Roberto Benfenati as Michael's father in My Son's Husband Credit: Luigi Caruso Photography
My Son's Husband - the cast Credit: Luigi Caruso Photography
Tino Orsini as George's father in My Son's Husband Credit: Luigi Caruso Photography

It is not often that one gets to see a play by a contemporary Italian playwright so my interest was piqued by the UK première of My Son's Husband written in 2012 by Daniele Falleri.

The comedy opens as Michael and George await the arrival of their respective parents at the flat which the young lovers share. Two surprises are in store for the families since, in announcing their imminent marriage, Michael and George will also be coming out. Mamma mia!

This is the touch paper that starts a chain of events that form the body of the play which concludes, as we know it must, with a happy ending for the young couple and with the parents newly liberated from their traditional shackles.

The play has a lot going for it. It is certainly funny, it has moments of genuine poignancy and its storyline is satisfyingly convoluted, even if it is not particularly original.

It is a crafted piece whose un-laboured moral is to be who you really are, and we get to see inside the heads of the characters through soliloquies interspersed through the action which reveal formative experiences of their youth.

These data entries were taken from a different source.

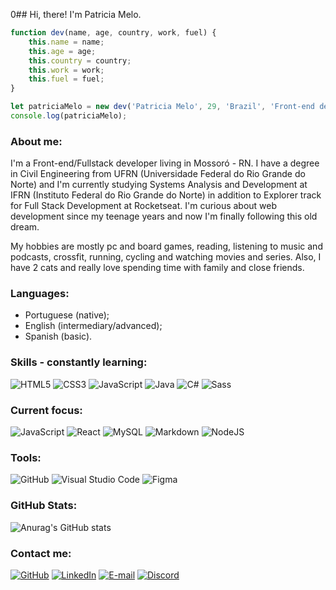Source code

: 0## Hi, there! I'm Patricia Melo.

```javascript
function dev(name, age, country, work, fuel) {
    this.name = name;
    this.age = age;
    this.country = country;
    this.work = work;
    this.fuel = fuel;
}

let patriciaMelo = new dev('Patricia Melo', 29, 'Brazil', 'Front-end developer', 'coffee');
console.log(patriciaMelo);
```

### About me:

I'm a Front-end/Fullstack developer living in Mossoró - RN. I have a degree in Civil Engineering from UFRN (Universidade Federal do Rio Grande do Norte) and I'm currently studying Systems Analysis and Development at IFRN (Instituto Federal do Rio Grande do Norte) in addition to Explorer track for Full Stack Development at Rocketseat. I'm curious about web development since my teenage years and now I'm finally following this old dream. 

My hobbies are mostly pc and board games, reading, listening to music and podcasts, crossfit, running, cycling and watching movies and series. Also, I have 2 cats and really love spending time with family and close friends.

### Languages:

- Portuguese (native);
- English (intermediary/advanced);
- Spanish (basic).


### Skills - constantly learning:

![HTML5](https://img.shields.io/badge/HTML5-000?style=tokyo-night&logo=html5)
![CSS3](https://img.shields.io/badge/CSS3-000?style=tokyo-night&logo=css3&logoColor=264CE4)
![JavaScript](https://img.shields.io/badge/JavaScript-000?style=tokyo-night&logo=javascript)
![Java](https://img.shields.io/badge/Java-000?style=tokyo-night&logo=java)
![C#](https://img.shields.io/badge/C%23-000?style=tokyo-night&logo=c-sharp&logoColor=823085)
![Sass](https://img.shields.io/badge/Sass-000?style=tokyo-night&logo=sass)


### Current focus:

![JavaScript](https://img.shields.io/badge/JavaScript-000?style=tokyo-night&logo=javascript)
![React](https://img.shields.io/badge/React-000?style=tokyo-night&logo=react)
![MySQL](https://img.shields.io/badge/MySQL-000?style=tokyo-night&logo=mysql&logoColor=005C84)
![Markdown](https://img.shields.io/badge/Markdown-000?style=tokyo-night&logo=markdown)
![NodeJS](https://img.shields.io/badge/Node%20js-339933?style=tokyo-night&logo=nodedotjs&logoColor=white)


### Tools:

![GitHub](https://img.shields.io/badge/GitHub-000?style=tokyo-night&logo=github&logoColor=white)
![Visual Studio Code](https://img.shields.io/badge/Visual%20Studio%20Code-0078d7.svg?style=tokyo-night&logo=visual-studio-code&logoColor=white)
![Figma](https://img.shields.io/badge/figma-%23F24E1E.svg?style=tokyo-night&logo=figma&logoColor=white)


### GitHub Stats:

![Anurag's GitHub stats](https://github-readme-stats.vercel.app/api?username=pcbandeira-m&show_icons=true&theme=tokyonight)


### Contact me:

[![GitHub](https://img.shields.io/badge/github-%23121011.svg?style=tokyo-night&logo=github&logoColor=white)](https://github.com/pcbandeira-m/)
[![LinkedIn](https://img.shields.io/badge/LinkedIn-000?style=tokyo-night&logo=linkedin&logoColor=0E76A8)](https://www.linkedin.com/in/pcbandeiram/) 
[![E-mail](https://img.shields.io/badge/-Email-000?style=tokyo-night&logo=Gmail&logoColor=007BFF)](mailto:pcbandeira.m@gmail.com)
[![Discord](https://img.shields.io/badge/Discord-000?style=tokyo-night&logo=discord)](https://www.discord.com/in/pcbandeira/)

The problem for this comedy of manners lies in the fact that for a recent play, to this cosmopolitan London audience member, it is redolent of an earlier time. Gay marriage is not a taboo here, that time has passed, and I had to fight off the nagging feeling that My Son's Husband is regressive.

The programme tells us that Falleri's purpose is to put on stage popular prejudices and gay clichés in order to demolish them. Why then do we finish up with the audience laughing at Michael's father mincing about a la Mr Humphreys.

Whilst the play has some success at ridiculing ignorant beliefs about 'gay types', such as George's mother thinking he can be 'cured' by having the pretty waitress Laurie forced into his life, it achieves it at the expense of reinforcing doting mamma/bottom pinching men "Italian types".

I understand this in its original context: it serves in Italy to show up the parents' hypocrisy as that of Italian society, in translation these are the Italian stereotypes of old jokes.

As to the production itself, it suffers from insufficient rehearsal. Director Raffaele Cericola has some good ideas but they are poorly executed by a cast insufficiently confident in their parts. And what excuse is there for not knowing your lines?

There are some good moments from Tino Orsini and Roberto Benfenati as the two fathers, Stefania Montesolaro as Michael's mother and Yvonne Wickham as George's mother makes a good fist of an awkward role.

Three of the cast are recent graduates and frequently appear self-conscious. Most of the cast struggle with delivering the English script at one time or another and some of this is down to Cericola's translation which has some very thumby lines, seemingly translated for the page, not the stage.

This is a particular weakness in the closing speech where the young Laurie, the voice of modern Italy, delivers an almost entirely incoherent soliloquy. Italy's new dawn may not be tomorrow.